As noted earlier, high level APIs were seemingly good enough for about two decades of graphics development, starting in the early 90s. The chart above illustrates the floating point performance of high-end desktop CPUs over that same time period, and should give you an idea why the CPU performance implications and parallelization of graphics APIs were not at the forefront of their designer’s thoughts in the 90s and early 00s. Blue depicts parallel performance, while purely sequential performance is shown in orange. Until 2004, the two are in lockstep, but more recently increases in sequential performance have slowed down considerably. Therefore, one important goal of changing up the API landscape is improving parallelization.
However, while the severe slowdown in CPU sequential performance growth is likely the most important driver for these API changes, modern GPUs are also fundamentally different from the devices that we used in the 90s. They perform arbitrary calculations on a wide variety of data, creating geometry on their own rather than just handling an input stream, and leverage parallelism on a staggering number of levels.
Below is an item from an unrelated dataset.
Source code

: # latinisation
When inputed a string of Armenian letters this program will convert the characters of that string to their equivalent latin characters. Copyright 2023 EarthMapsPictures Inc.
All of these changes can (and have been) bolted on to existing APIs, but not without some increasingly severe semantic mismatch.
The Software Side
Although the hardware side of the equation is arguably the most important, and certainly the most commonly publicized, there is another set of reasons to make a clean break with existing graphics APIs, and it’s entirely related to software. Every PC gamer should be familiar with this sequence of events: a new highly-anticipated AAA game is released, and at roughly the same time both relevant GPU vendors release new drivers “optimized” for the title. These might be significantly faster, or perhaps even necessary for the game to work at all.
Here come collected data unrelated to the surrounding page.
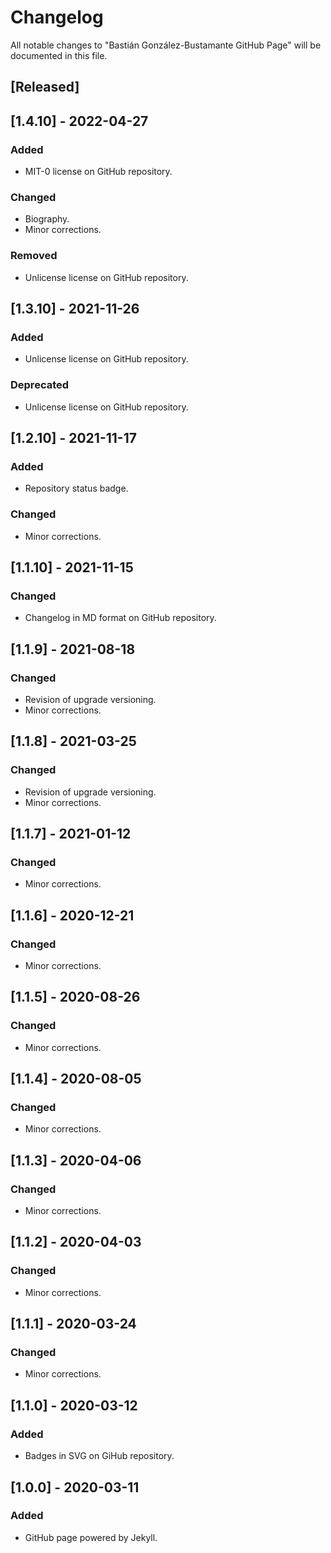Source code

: # Changelog
All notable changes to "Bastián González-Bustamante GitHub Page" will be documented in this file.

## [Released]

## [1.4.10] - 2022-04-27
### Added
- MIT-0 license on GitHub repository.
### Changed
- Biography.
- Minor corrections.
### Removed
- Unlicense license on GitHub repository.

## [1.3.10] - 2021-11-26
### Added
- Unlicense license on GitHub repository.
### Deprecated
- Unlicense license on GitHub repository.

## [1.2.10] - 2021-11-17
### Added
- Repository status badge.
### Changed
- Minor corrections.

## [1.1.10] - 2021-11-15
### Changed
- Changelog in MD format on GitHub repository.

## [1.1.9] - 2021-08-18
### Changed
- Revision of upgrade versioning.
- Minor corrections.

## [1.1.8] - 2021-03-25
### Changed
- Revision of upgrade versioning.
- Minor corrections.

## [1.1.7] - 2021-01-12
### Changed
- Minor corrections.

## [1.1.6] - 2020-12-21
### Changed
- Minor corrections.

## [1.1.5] - 2020-08-26
### Changed
- Minor corrections.

## [1.1.4] - 2020-08-05
### Changed
- Minor corrections.

## [1.1.3] - 2020-04-06
### Changed
- Minor corrections.

## [1.1.2] - 2020-04-03
### Changed
- Minor corrections.

## [1.1.1] - 2020-03-24
### Changed
- Minor corrections.

## [1.1.0] - 2020-03-12
### Added
- Badges in SVG on GiHub repository.

## [1.0.0] - 2020-03-11
### Added
- GitHub page powered by Jekyll.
This is not because game developers or driver engineers are incompetent. It’s due to the sheer size that modern high-level graphics APIs have arrived at after years of incremental changes, and the even more staggering complexity of graphics drivers which need to somehow wrestle these abstract APIs into a stream of instructions the GPU hardware can understand and effectively execute. Slimming down the driver responsibilities seems to be effective at improving their reliability—developers familiar with both claim that DX12 drivers are already in far better shape than DX11 ones were at a similar point in their development timeline, despite the greater changes imposed by the API.
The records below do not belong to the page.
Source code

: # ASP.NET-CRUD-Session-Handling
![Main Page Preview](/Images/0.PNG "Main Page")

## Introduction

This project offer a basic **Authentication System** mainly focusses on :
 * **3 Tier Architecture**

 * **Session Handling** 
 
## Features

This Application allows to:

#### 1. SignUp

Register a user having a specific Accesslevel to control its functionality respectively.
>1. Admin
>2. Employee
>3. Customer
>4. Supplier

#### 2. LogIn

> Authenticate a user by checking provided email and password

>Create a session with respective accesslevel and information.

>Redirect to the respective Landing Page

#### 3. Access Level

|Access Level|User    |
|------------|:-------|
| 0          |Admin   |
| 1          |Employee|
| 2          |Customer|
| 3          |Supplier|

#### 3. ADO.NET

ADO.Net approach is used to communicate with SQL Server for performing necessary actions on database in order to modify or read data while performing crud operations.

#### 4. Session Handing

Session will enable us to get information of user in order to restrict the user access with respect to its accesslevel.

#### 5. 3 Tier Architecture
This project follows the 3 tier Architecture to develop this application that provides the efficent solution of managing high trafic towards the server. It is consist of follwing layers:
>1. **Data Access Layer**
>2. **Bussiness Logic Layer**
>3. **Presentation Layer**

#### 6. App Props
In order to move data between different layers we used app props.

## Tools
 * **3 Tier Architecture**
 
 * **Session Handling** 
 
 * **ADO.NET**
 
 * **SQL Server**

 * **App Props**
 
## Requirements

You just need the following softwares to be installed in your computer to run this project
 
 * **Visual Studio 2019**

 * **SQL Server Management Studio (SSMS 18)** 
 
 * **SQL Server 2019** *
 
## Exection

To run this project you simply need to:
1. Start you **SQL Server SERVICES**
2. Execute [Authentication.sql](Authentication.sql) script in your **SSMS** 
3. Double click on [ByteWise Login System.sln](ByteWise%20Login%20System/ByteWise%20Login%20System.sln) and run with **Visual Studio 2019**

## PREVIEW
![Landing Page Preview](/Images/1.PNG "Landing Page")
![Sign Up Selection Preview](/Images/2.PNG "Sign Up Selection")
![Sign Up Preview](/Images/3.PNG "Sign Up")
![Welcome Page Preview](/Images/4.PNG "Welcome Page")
Having such a monstrous driver code base is not just difficult for GPU vendors: it also makes it more challenging—sometimes even virtually impossible—for developers to diagnose bugs or performance issues on their own. Everything in the actual game code base can be investigated and reasoned about using conventional development tools, but only the hardware vendor can say for certain what goes on behind the API wall.
If the driver decides to spend a lot of time every few seconds rebuilding some data structure, introducing stutter, it might be almost impossible to reverse engineer which part of the game code—which is the only thing developers have control over—is responsible. As illustrated above, making the API and driver smaller and more lightweight by moving more responsibilities to the game code will allow developers to get a more complete picture of what is going on in all cases.